Proposed Bill Seeks to Revoke Passports of Tax Defaulters
A proposed law by Sen. Orrin Hatch now seeks to bar taxpayers who have defaulted on paying taxes from traveling overseas by revoking their passports. This proposed law is part of the “Moving Ahead for Progress in the 21st Century (MAP-21) Bill” also referred to as the Highway bill. According to this proposed bill, the Treasury Secretary on behalf of the IRS can request the Secretary of State to limit, revoke or deny a taxpayer a passport if he or she has defaulted taxes of over $50,000 and is categorized as a “serious delinquent tax defaulter”. A Serious Delinquent Tax Defaulter is a taxpayer who has a Notice of Levy or a Notice of Federal Tax Lien against a tax debt.
The proposed bill exempts taxpayers who have signed up for an Instalment Agreement (IA) and those whose collection is suspended due to a collection relief or due to a collection due process hearing.

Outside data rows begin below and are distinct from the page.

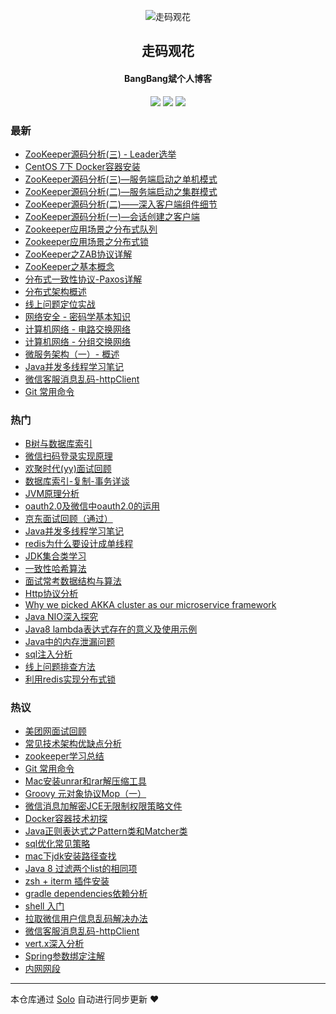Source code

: <p align="center"><img alt="走码观花" src="http://p0.meituan.net/scarlett/356db466ee4aa1dea23ae5df23502afd18270.png"></p><h2 align="center">
走码观花
</h2>

<h4 align="center">BangBang斌个人博客</h4>
<p align="center"><a title="走码观花" target="_blank" href="https://github.com/guobingwei/solo-blog"><img src="https://img.shields.io/github/last-commit/guobingwei/solo-blog.svg?style=flat-square"></a>
<a title="GitHub repo size in bytes" target="_blank" href="https://github/guobingwei/solo-blog"><img src="https://img.shields.io/github/repo-size/guobingwei/solo-blog.svg?style=flat-square"></a>
<a title="Solo Version" target="_blank" href="https://github.com/b3log/solo/releases"><img src="https://img.shields.io/badge/solo-3.4.0-f1e05a.svg?style=flat-square"></a>
</p>

### 最新

* [ZooKeeper源码分析(三) - Leader选举](http://guobingwei.tech/articles/2019/03/29/1553815655905.html)
* [CentOS 7下 Docker容器安装](http://guobingwei.tech/articles/2019/03/28/1553730762270.html)
* [ZooKeeper源码分析(三)—服务端启动之单机模式](http://guobingwei.tech/articles/2019/03/23/1553295398628.html)
* [ZooKeeper源码分析(二)—服务端启动之集群模式](http://guobingwei.tech/articles/2019/03/19/1552949363416.html)
* [ZooKeeper源码分析(二)——深入客户端组件细节](http://guobingwei.tech/articles/2019/03/17/1552791244123.html)
* [ZooKeeper源码分析(一)—会话创建之客户端](http://guobingwei.tech/articles/2019/03/15/1552608908888.html)
* [Zookeeper应用场景之分布式队列](http://guobingwei.tech/articles/2019/03/10/1552174587401.html)
* [Zookeeper应用场景之分布式锁](http://guobingwei.tech/articles/2019/03/09/1552090958174.html)
* [ZooKeeper之ZAB协议详解](http://guobingwei.tech/articles/2019/03/06/1551828908876.html)
* [ZooKeeper之基本概念](http://guobingwei.tech/articles/2019/03/06/1551827974804.html)
* [分布式一致性协议-Paxos详解](http://guobingwei.tech/articles/2019/03/02/1551499476781.html)
* [分布式架构概述](http://guobingwei.tech/articles/2019/02/26/1551139172715.html)
* [线上问题定位实战](http://guobingwei.tech/articles/2017/10/10/1507616314737.html)
* [网络安全 - 密码学基本知识](http://guobingwei.tech/articles/2017/12/19/1513614807324.html)
* [计算机网络 - 电路交换网络](http://guobingwei.tech/articles/2017/11/06/1509898828058.html)
* [计算机网络 - 分组交换网络](http://guobingwei.tech/articles/2017/11/05/1509894571465.html)
* [微服务架构（一）- 概述](http://guobingwei.tech/articles/2017/06/03/1496466226576.html)
* [Java并发多线程学习笔记](http://guobingwei.tech/articles/2016/08/10/1470841961618.html)
* [微信客服消息乱码-httpClient](http://guobingwei.tech/articles/2016/10/18/1476796437904.html)
* [Git 常用命令](http://guobingwei.tech/articles/2017/03/24/1490320598950.html)

### 热门

* [B树与数据库索引](http://guobingwei.tech/articles/2016/08/12/1470993018421.html)
* [微信扫码登录实现原理](http://guobingwei.tech/articles/2016/08/11/1470882666161.html)
* [欢聚时代(yy)面试回顾](http://guobingwei.tech/articles/2016/08/23/1471917796696.html)
* [数据库索引-复制-事务详谈](http://guobingwei.tech/articles/2016/08/10/1470816918719.html)
* [JVM原理分析](http://guobingwei.tech/articles/2016/08/10/1470842140632.html)
* [oauth2.0及微信中oauth2.0的运用](http://guobingwei.tech/articles/2016/08/10/1470840319893.html)
* [京东面试回顾（通过）](http://guobingwei.tech/articles/2016/08/23/1471926085508.html)
* [Java并发多线程学习笔记](http://guobingwei.tech/articles/2016/08/10/1470841959480.html)
* [redis为什么要设计成单线程](http://guobingwei.tech/articles/2016/08/12/1470967091459.html)
* [JDK集合类学习](http://guobingwei.tech/articles/2016/08/10/1470842046184.html)
* [一致性哈希算法](http://guobingwei.tech/articles/2016/08/11/1470904597396.html)
* [面试常考数据结构与算法](http://guobingwei.tech/articles/2016/08/10/1470842218721.html)
* [Http协议分析](http://guobingwei.tech/articles/2016/08/10/1470841491593.html)
* [Why we picked AKKA cluster as our microservice framework](http://guobingwei.tech/articles/2016/08/10/1470830522662.html)
* [Java NIO深入探究](http://guobingwei.tech/articles/2016/08/10/1470841779305.html)
* [Java8 lambda表达式存在的意义及使用示例](http://guobingwei.tech/articles/2016/08/26/1472172111130.html)
* [Java中的内存泄漏问题](http://guobingwei.tech/articles/2016/08/27/1472264266249.html)
* [sql注入分析](http://guobingwei.tech/articles/2016/08/10/1470835382796.html)
* [线上问题排查方法](http://guobingwei.tech/articles/2016/08/27/1472284766548.html)
* [利用redis实现分布式锁](http://guobingwei.tech/articles/2016/08/26/1472187870194.html)

### 热议

* [美团网面试回顾](http://guobingwei.tech/articles/2016/08/30/1472545022261.html)
* [常见技术架构优缺点分析](http://guobingwei.tech/articles/2016/08/11/1470845353808.html)
* [zookeeper学习总结](http://guobingwei.tech/articles/2016/08/10/1470808399931.html)
* [Git 常用命令](http://guobingwei.tech/articles/2017/03/24/1490320588924.html)
* [Mac安装unrar和rar解压缩工具](http://guobingwei.tech/articles/2017/05/25/1495718300175.html)
* [Groovy 元对象协议Mop（一）](http://guobingwei.tech/articles/2017/04/05/1491364979738.html)
* [微信消息加解密JCE无限制权限策略文件](http://guobingwei.tech/articles/2016/09/29/1475134769761.html)
* [Docker容器技术初探](http://guobingwei.tech/articles/2017/03/24/1490319346251.html)
* [Java正则表达式之Pattern类和Matcher类](http://guobingwei.tech/articles/2016/09/29/1475116341562.html)
* [sql优化常见策略](http://guobingwei.tech/articles/2016/08/26/1472204674639.html)
* [mac下jdk安装路径查找](http://guobingwei.tech/articles/2016/09/29/1475136305052.html)
* [Java 8 过滤两个list的相同项](http://guobingwei.tech/articles/2017/04/06/1491473439725.html)
* [zsh + iterm 插件安装](http://guobingwei.tech/articles/2017/04/01/1491018553401.html)
* [gradle dependencies依赖分析](http://guobingwei.tech/articles/2017/02/23/1487847982403.html)
* [shell 入门](http://guobingwei.tech/articles/2017/02/22/1487749673034.html)
* [拉取微信用户信息乱码解决办法](http://guobingwei.tech/articles/2016/10/18/1476796696496.html)
* [微信客服消息乱码-httpClient](http://guobingwei.tech/articles/2016/10/18/1476796435559.html)
* [vert.x深入分析](http://guobingwei.tech/articles/2016/08/10/1470841618325.html)
* [Spring参数绑定注解](http://guobingwei.tech/articles/2016/09/29/1475122120529.html)
* [内网网段](http://guobingwei.tech/articles/2016/09/29/1475118749270.html)

---

本仓库通过 [Solo](https://github.com/b3log/solo) 自动进行同步更新 ❤️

The proposed bill also suggests that taxpayers who need to travel for an emergency or on other humanitarian grounds be exempted from the process.
Proponents of the Bill
Those who are fronting and supporting the bill argue that in a bid to reduce the government deficit, the government needs to aggressively raise funds from defaulted taxes and this is a good avenue to collect taxes from such defaulters. They argue that an individual who can afford to travel abroad for business, leisure, or otherwise, may also afford to settle the unpaid taxes, but is simply not prioritizing the tax debt and therefore, the move will help pressure him or her to prioritize the tax payment.
Opponents of the Bill
Those against the bill are arguing that the IRS has in the past issues liens in error. A Notice of Federal Tax Lien is issued by the IRS to taxpayers who they believe owe taxes. Before this notice is issued, the IRS issues a Notice of Demand for Payment. If a taxpayer does not respond to the demand notice, the lien notice is sent. However, the IRS may make a mistake and issue a lien to a taxpayer whose debt is questionable or who has settled the tax debt. Indeed, the IRS has made several such mistakes in the past, though rarely. Those opposing the bill say that it may take some time to clear such an error with the IRS and therefore, an innocent taxpayer in such a case, may be significantly inconvenienced.
However, this bill is just a proposal for now and politicians are yet to debate it before voting and possibly passing the bill into law.